On Friday 22 October 2010 20:07, Dan Fandrich wrote:
> pbzip2 is a parallel bzip2 compressor that uses multiple threads while
> compressing to linearly speed bzip2 compression by the number of cores
> available (see http://compression.ca/pbzip2/). The files it produces
> are compatible with traditional bzip2, but have slightly different output
> because of the way the independently-compressed blocks are concatenated.
> 
> Unfortunately, this seems to prevent Busybox's bunzip2 from decompressing
> them fully.
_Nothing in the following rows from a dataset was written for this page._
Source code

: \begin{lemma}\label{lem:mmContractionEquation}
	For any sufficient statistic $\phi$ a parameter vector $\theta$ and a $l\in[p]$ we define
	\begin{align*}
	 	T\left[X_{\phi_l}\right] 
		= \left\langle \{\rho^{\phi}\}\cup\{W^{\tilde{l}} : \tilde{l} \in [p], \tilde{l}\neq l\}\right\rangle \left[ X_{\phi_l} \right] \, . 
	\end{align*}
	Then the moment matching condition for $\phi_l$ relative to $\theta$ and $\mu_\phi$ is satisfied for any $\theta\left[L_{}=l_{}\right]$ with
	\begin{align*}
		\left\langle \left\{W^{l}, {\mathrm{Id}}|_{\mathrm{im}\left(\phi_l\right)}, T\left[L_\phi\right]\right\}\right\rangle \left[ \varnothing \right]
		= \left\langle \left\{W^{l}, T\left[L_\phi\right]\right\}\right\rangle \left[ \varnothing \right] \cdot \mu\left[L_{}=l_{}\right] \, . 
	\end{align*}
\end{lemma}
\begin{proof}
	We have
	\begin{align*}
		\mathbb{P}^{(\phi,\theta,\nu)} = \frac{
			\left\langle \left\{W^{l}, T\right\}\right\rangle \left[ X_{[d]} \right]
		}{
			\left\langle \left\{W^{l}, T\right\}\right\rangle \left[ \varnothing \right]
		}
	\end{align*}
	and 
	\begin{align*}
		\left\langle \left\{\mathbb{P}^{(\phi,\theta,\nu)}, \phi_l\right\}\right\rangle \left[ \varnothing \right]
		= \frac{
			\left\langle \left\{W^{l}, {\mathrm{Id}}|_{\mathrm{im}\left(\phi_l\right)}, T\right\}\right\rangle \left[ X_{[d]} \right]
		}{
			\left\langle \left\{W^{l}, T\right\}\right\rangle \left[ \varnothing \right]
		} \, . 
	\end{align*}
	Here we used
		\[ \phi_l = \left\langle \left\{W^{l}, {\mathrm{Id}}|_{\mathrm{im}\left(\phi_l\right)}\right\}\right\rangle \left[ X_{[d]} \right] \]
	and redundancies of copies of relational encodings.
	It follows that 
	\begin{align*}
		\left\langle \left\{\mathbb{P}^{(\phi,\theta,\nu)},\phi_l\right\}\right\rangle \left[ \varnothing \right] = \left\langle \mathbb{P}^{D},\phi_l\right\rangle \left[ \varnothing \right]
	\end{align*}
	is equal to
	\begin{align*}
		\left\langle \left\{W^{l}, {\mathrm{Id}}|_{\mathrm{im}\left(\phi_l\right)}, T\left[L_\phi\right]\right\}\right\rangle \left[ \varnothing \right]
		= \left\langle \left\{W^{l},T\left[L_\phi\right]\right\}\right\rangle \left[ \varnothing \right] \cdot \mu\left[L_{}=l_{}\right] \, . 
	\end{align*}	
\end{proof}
Busybox decompresses the first block, then silently stops without
> indicating any sort of error.  It can be reproduced like this:
> 
> $ cp /lib/libc-2.9.so bigfile   #need a file larger than 900K
> $ pbzip2 -9 bigfile
> $ bzcat bigfile.bz2 | wc -c
> 1331404
> $ busybox bzcat bigfile.bz2 | wc -c
> 900000
> $ busybox bunzip2 bigfile.bz2
> $ echo $?
> 0
> $ stat -c %s bigfile
> 900000

Please try attached patch
-- 
vda
diff -ad -urpN busybox.6/archival/libunarchive/decompress_bunzip2.c busybox.7/archival/libunarchive/decompress_bunzip2.c
--- busybox.6/archival/libunarchive/decompress_bunzip2.c	2010-10-28 19:04:00.000000000 +0200
+++ busybox.7/archival/libunarchive/decompress_bunzip2.c	2010-10-28 23:06:53.000000000 +0200
@@ -44,7 +44,7 @@
 #define RETVAL_LAST_BLOCK               (-1)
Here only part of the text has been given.